***** Available data *****
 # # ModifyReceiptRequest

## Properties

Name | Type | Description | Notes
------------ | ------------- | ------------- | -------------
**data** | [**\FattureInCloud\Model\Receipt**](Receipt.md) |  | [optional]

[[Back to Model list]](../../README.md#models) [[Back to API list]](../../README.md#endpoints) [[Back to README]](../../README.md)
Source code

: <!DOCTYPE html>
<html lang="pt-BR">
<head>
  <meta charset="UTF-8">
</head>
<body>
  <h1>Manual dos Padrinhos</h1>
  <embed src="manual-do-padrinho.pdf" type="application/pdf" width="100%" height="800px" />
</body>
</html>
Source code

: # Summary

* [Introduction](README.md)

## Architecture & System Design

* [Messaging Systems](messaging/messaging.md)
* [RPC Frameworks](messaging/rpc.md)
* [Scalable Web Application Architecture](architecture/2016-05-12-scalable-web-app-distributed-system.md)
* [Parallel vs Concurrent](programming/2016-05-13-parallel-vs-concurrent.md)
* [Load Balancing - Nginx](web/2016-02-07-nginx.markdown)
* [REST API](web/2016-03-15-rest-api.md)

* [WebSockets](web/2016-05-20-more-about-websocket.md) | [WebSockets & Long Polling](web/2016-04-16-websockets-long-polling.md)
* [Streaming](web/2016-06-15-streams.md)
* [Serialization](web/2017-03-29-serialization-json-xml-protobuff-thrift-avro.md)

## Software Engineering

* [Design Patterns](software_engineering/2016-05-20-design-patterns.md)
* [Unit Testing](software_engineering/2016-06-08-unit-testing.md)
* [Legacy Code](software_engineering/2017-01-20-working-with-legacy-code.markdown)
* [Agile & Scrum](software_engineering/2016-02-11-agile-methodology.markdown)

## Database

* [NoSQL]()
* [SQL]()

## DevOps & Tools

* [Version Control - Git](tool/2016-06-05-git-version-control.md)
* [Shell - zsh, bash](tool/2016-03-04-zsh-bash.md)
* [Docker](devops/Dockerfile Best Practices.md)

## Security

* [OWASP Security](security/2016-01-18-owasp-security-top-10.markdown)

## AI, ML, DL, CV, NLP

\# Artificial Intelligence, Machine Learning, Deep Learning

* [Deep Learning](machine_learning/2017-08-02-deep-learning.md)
*****
- Activity
The data above needs to be retyped in full, exactly as given.

- Exercise response
 # # ModifyReceiptRequest

## Properties

Name | Type | Description | Notes
------------ | ------------- | ------------- | -------------
**data** | [**\FattureInCloud\Model\Receipt**](Receipt.md) |  | [optional]

[[Back to Model list]](../../README.md#models) [[Back to API list]](../../README.md#endpoints) [[Back to README]](../../README.md)
Source code

: <!DOCTYPE html>
<html lang="pt-BR">
<head>
  <meta charset="UTF-8">
</head>
<body>
  <h1>Manual dos Padrinhos</h1>
  <embed src="manual-do-padrinho.pdf" type="application/pdf" width="100%" height="800px" />
</body>
</html>
Source code

: # Summary

* [Introduction](README.md)

## Architecture & System Design

* [Messaging Systems](messaging/messaging.md)
* [RPC Frameworks](messaging/rpc.md)
* [Scalable Web Application Architecture](architecture/2016-05-12-scalable-web-app-distributed-system.md)
* [Parallel vs Concurrent](programming/2016-05-13-parallel-vs-concurrent.md)
* [Load Balancing - Nginx](web/2016-02-07-nginx.markdown)
* [REST API](web/2016-03-15-rest-api.md)

* [WebSockets](web/2016-05-20-more-about-websocket.md) | [WebSockets & Long Polling](web/2016-04-16-websockets-long-polling.md)
* [Streaming](web/2016-06-15-streams.md)
* [Serialization](web/2017-03-29-serialization-json-xml-protobuff-thrift-avro.md)

## Software Engineering

* [Design Patterns](software_engineering/2016-05-20-design-patterns.md)
* [Unit Testing](software_engineering/2016-06-08-unit-testing.md)
* [Legacy Code](software_engineering/2017-01-20-working-with-legacy-code.markdown)
* [Agile & Scrum](software_engineering/2016-02-11-agile-methodology.markdown)

## Database

* [NoSQL]()
* [SQL]()

## DevOps & Tools

* [Version Control - Git](tool/2016-06-05-git-version-control.md)
* [Shell - zsh, bash](tool/2016-03-04-zsh-bash.md)
* [Docker](devops/Dockerfile Best Practices.md)

## Security

* [OWASP Security](security/2016-01-18-owasp-security-top-10.markdown)

## AI, ML, DL, CV, NLP

\# Artificial Intelligence, Machine Learning, Deep Learning

* [Deep Learning](machine_learning/2017-08-02-deep-learning.md)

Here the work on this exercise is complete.